Talcosis is the development of a foreign body granulomatous reaction and is also termed intravenous drug abuser’s lung. It results from intravenous injection of oral preparations containing particulates of talc. Talc can cause granulomatous pulmonary artery occlusion or granulomatous interstitial fibrosis. Patients present with dyspnea, syncope, or signs of right-sided heart failure.
Chest radiographs may be normal in approximately 50% of cases. Chest radiographs can demonstrate diffuse micronodular densities mimicking alveolar microlithiasis. Talc can also cause nodular lesions in the upper lobes, resembling progressive massive fibrosis or pneumoconiosis.
PFT results may reveal a mixed obstructive and restrictive ventilatory defect with decreased DLCO. Funduscopic examination is helpful by disclosing typical changes of talcosis.
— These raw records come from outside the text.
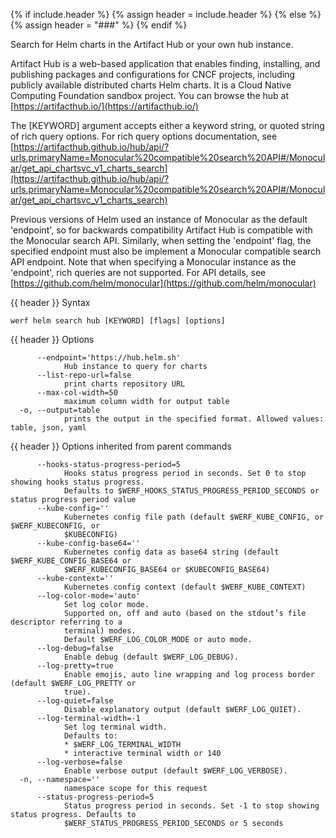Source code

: {% if include.header %}
{% assign header = include.header %}
{% else %}
{% assign header = "###" %}
{% endif %}

Search for Helm charts in the Artifact Hub or your own hub instance.

Artifact Hub is a web-based application that enables finding, installing, and
publishing packages and configurations for CNCF projects, including publicly
available distributed charts Helm charts. It is a Cloud Native Computing
Foundation sandbox project. You can browse the hub at [https://artifacthub.io/](https://artifacthub.io/)

The [KEYWORD] argument accepts either a keyword string, or quoted string of rich
query options. For rich query options documentation, see
[https://artifacthub.github.io/hub/api/?urls.primaryName=Monocular%20compatible%20search%20API#/Monocular/get_api_chartsvc_v1_charts_search](https://artifacthub.github.io/hub/api/?urls.primaryName=Monocular%20compatible%20search%20API#/Monocular/get_api_chartsvc_v1_charts_search)

Previous versions of Helm used an instance of Monocular as the default
&#39;endpoint&#39;, so for backwards compatibility Artifact Hub is compatible with the
Monocular search API. Similarly, when setting the &#39;endpoint&#39; flag, the specified
endpoint must also be implement a Monocular compatible search API endpoint.
Note that when specifying a Monocular instance as the &#39;endpoint&#39;, rich queries
are not supported. For API details, see [https://github.com/helm/monocular](https://github.com/helm/monocular)


{{ header }} Syntax

```shell
werf helm search hub [KEYWORD] [flags] [options]
```

{{ header }} Options

```shell
      --endpoint='https://hub.helm.sh'
            Hub instance to query for charts
      --list-repo-url=false
            print charts repository URL
      --max-col-width=50
            maximum column width for output table
  -o, --output=table
            prints the output in the specified format. Allowed values: table, json, yaml
```

{{ header }} Options inherited from parent commands

```shell
      --hooks-status-progress-period=5
            Hooks status progress period in seconds. Set 0 to stop showing hooks status progress.   
            Defaults to $WERF_HOOKS_STATUS_PROGRESS_PERIOD_SECONDS or status progress period value
      --kube-config=''
            Kubernetes config file path (default $WERF_KUBE_CONFIG, or $WERF_KUBECONFIG, or         
            $KUBECONFIG)
      --kube-config-base64=''
            Kubernetes config data as base64 string (default $WERF_KUBE_CONFIG_BASE64 or            
            $WERF_KUBECONFIG_BASE64 or $KUBECONFIG_BASE64)
      --kube-context=''
            Kubernetes config context (default $WERF_KUBE_CONTEXT)
      --log-color-mode='auto'
            Set log color mode.
            Supported on, off and auto (based on the stdout’s file descriptor referring to a        
            terminal) modes.
            Default $WERF_LOG_COLOR_MODE or auto mode.
      --log-debug=false
            Enable debug (default $WERF_LOG_DEBUG).
      --log-pretty=true
            Enable emojis, auto line wrapping and log process border (default $WERF_LOG_PRETTY or   
            true).
      --log-quiet=false
            Disable explanatory output (default $WERF_LOG_QUIET).
      --log-terminal-width=-1
            Set log terminal width.
            Defaults to:
            * $WERF_LOG_TERMINAL_WIDTH
            * interactive terminal width or 140
      --log-verbose=false
            Enable verbose output (default $WERF_LOG_VERBOSE).
  -n, --namespace=''
            namespace scope for this request
      --status-progress-period=5
            Status progress period in seconds. Set -1 to stop showing status progress. Defaults to  
            $WERF_STATUS_PROGRESS_PERIOD_SECONDS or 5 seconds
```


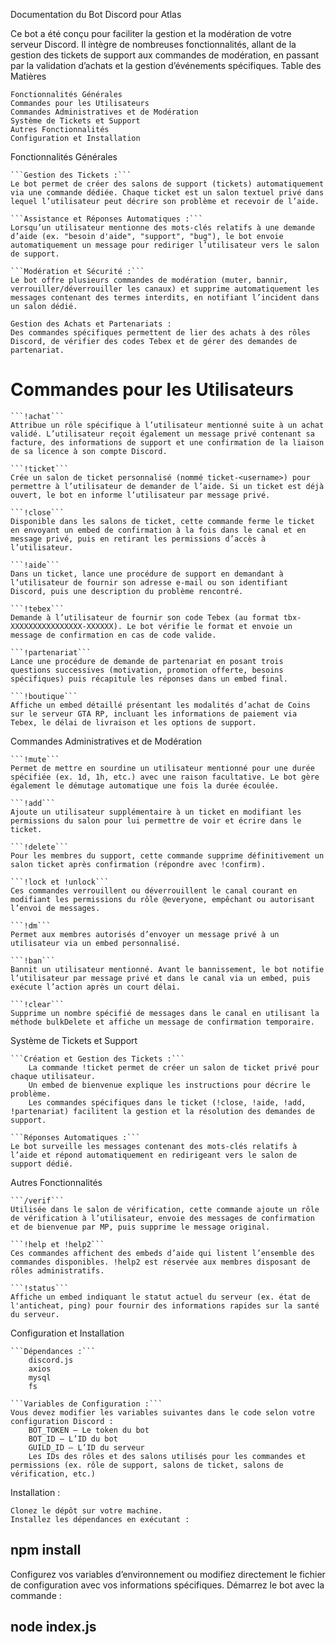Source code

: Documentation du Bot Discord pour Atlas

Ce bot a été conçu pour faciliter la gestion et la modération de votre serveur Discord. Il intègre de nombreuses fonctionnalités, allant de la gestion des tickets de support aux commandes de modération, en passant par la validation d’achats et la gestion d’événements spécifiques.
Table des Matières

    Fonctionnalités Générales
    Commandes pour les Utilisateurs
    Commandes Administratives et de Modération
    Système de Tickets et Support
    Autres Fonctionnalités
    Configuration et Installation

Fonctionnalités Générales

    ```Gestion des Tickets :```
    Le bot permet de créer des salons de support (tickets) automatiquement via une commande dédiée. Chaque ticket est un salon textuel privé dans lequel l’utilisateur peut décrire son problème et recevoir de l’aide.

    ```Assistance et Réponses Automatiques :```
    Lorsqu’un utilisateur mentionne des mots-clés relatifs à une demande d’aide (ex. "besoin d'aide", "support", "bug"), le bot envoie automatiquement un message pour rediriger l’utilisateur vers le salon de support.

    ```Modération et Sécurité :```
    Le bot offre plusieurs commandes de modération (muter, bannir, verrouiller/déverrouiller les canaux) et supprime automatiquement les messages contenant des termes interdits, en notifiant l’incident dans un salon dédié.

    Gestion des Achats et Partenariats :
    Des commandes spécifiques permettent de lier des achats à des rôles Discord, de vérifier des codes Tebex et de gérer des demandes de partenariat.

# Commandes pour les Utilisateurs

    ```!achat```
    Attribue un rôle spécifique à l’utilisateur mentionné suite à un achat validé. L’utilisateur reçoit également un message privé contenant sa facture, des informations de support et une confirmation de la liaison de sa licence à son compte Discord.

    ```!ticket```
    Crée un salon de ticket personnalisé (nommé ticket-<username>) pour permettre à l’utilisateur de demander de l’aide. Si un ticket est déjà ouvert, le bot en informe l’utilisateur par message privé.

    ```!close```
    Disponible dans les salons de ticket, cette commande ferme le ticket en envoyant un embed de confirmation à la fois dans le canal et en message privé, puis en retirant les permissions d’accès à l’utilisateur.

    ```!aide```
    Dans un ticket, lance une procédure de support en demandant à l’utilisateur de fournir son adresse e-mail ou son identifiant Discord, puis une description du problème rencontré.

    ```!tebex```
    Demande à l’utilisateur de fournir son code Tebex (au format tbx-XXXXXXXXXXXXXXXX-XXXXXX). Le bot vérifie le format et envoie un message de confirmation en cas de code valide.

    ```!partenariat```
    Lance une procédure de demande de partenariat en posant trois questions successives (motivation, promotion offerte, besoins spécifiques) puis récapitule les réponses dans un embed final.

    ```!boutique```
    Affiche un embed détaillé présentant les modalités d’achat de Coins sur le serveur GTA RP, incluant les informations de paiement via Tebex, le délai de livraison et les options de support.

Commandes Administratives et de Modération

    ```!mute```
    Permet de mettre en sourdine un utilisateur mentionné pour une durée spécifiée (ex. 1d, 1h, etc.) avec une raison facultative. Le bot gère également le démutage automatique une fois la durée écoulée.

    ```!add```
    Ajoute un utilisateur supplémentaire à un ticket en modifiant les permissions du salon pour lui permettre de voir et écrire dans le ticket.

    ```!delete```
    Pour les membres du support, cette commande supprime définitivement un salon ticket après confirmation (répondre avec !confirm).

    ```!lock et !unlock```
    Ces commandes verrouillent ou déverrouillent le canal courant en modifiant les permissions du rôle @everyone, empêchant ou autorisant l’envoi de messages.

    ```!dm```
    Permet aux membres autorisés d’envoyer un message privé à un utilisateur via un embed personnalisé.

    ```!ban```
    Bannit un utilisateur mentionné. Avant le bannissement, le bot notifie l’utilisateur par message privé et dans le canal via un embed, puis exécute l’action après un court délai.

    ```!clear```
    Supprime un nombre spécifié de messages dans le canal en utilisant la méthode bulkDelete et affiche un message de confirmation temporaire.

Système de Tickets et Support

    ```Création et Gestion des Tickets :```
        La commande !ticket permet de créer un salon de ticket privé pour chaque utilisateur.
        Un embed de bienvenue explique les instructions pour décrire le problème.
        Les commandes spécifiques dans le ticket (!close, !aide, !add, !partenariat) facilitent la gestion et la résolution des demandes de support.

    ```Réponses Automatiques :```
    Le bot surveille les messages contenant des mots-clés relatifs à l’aide et répond automatiquement en redirigeant vers le salon de support dédié.

Autres Fonctionnalités

    ```/verif```
    Utilisée dans le salon de vérification, cette commande ajoute un rôle de vérification à l’utilisateur, envoie des messages de confirmation et de bienvenue par MP, puis supprime le message original.

    ```!help et !help2```
    Ces commandes affichent des embeds d’aide qui listent l’ensemble des commandes disponibles. !help2 est réservée aux membres disposant de rôles administratifs.

    ```!status```
    Affiche un embed indiquant le statut actuel du serveur (ex. état de l'anticheat, ping) pour fournir des informations rapides sur la santé du serveur.

Configuration et Installation

    ```Dépendances :```
        discord.js
        axios
        mysql
        fs

    ```Variables de Configuration :```
    Vous devez modifier les variables suivantes dans le code selon votre configuration Discord :
        BOT_TOKEN – Le token du bot
        BOT_ID – L’ID du bot
        GUILD_ID – L’ID du serveur
        Les IDs des rôles et des salons utilisés pour les commandes et permissions (ex. rôle de support, salons de ticket, salons de vérification, etc.)
Installation :

    Clonez le dépôt sur votre machine.
    Installez les dépendances en exécutant :

## npm install

Configurez vos variables d’environnement ou modifiez directement le fichier de configuration avec vos informations spécifiques.
Démarrez le bot avec la commande :

## node index.js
Talc emboli can be identified near the macula within the small vessels in 50% of the patients.
Tocolytics (ie, terbutaline, albuterol, ritodrine) are mainly used in the treatment of premature labor. Tocolytics act on the beta-receptors of the vessels and cause peripheral vasodilation. If tocolytics are discontinued abruptly, the vasodilated vessels return to their normal vascular tone and promote large increases in intravascular volume, which causes NCPE.
The risk factors for the development of NCPE include use of corticosteroids, fluid overload, twin gestation, multiparous state, anemia, and silent cardiac disease. Tocolytic-induced NCPE is treated with diuretics and supportive therapy. Corticosteroids are not helpful.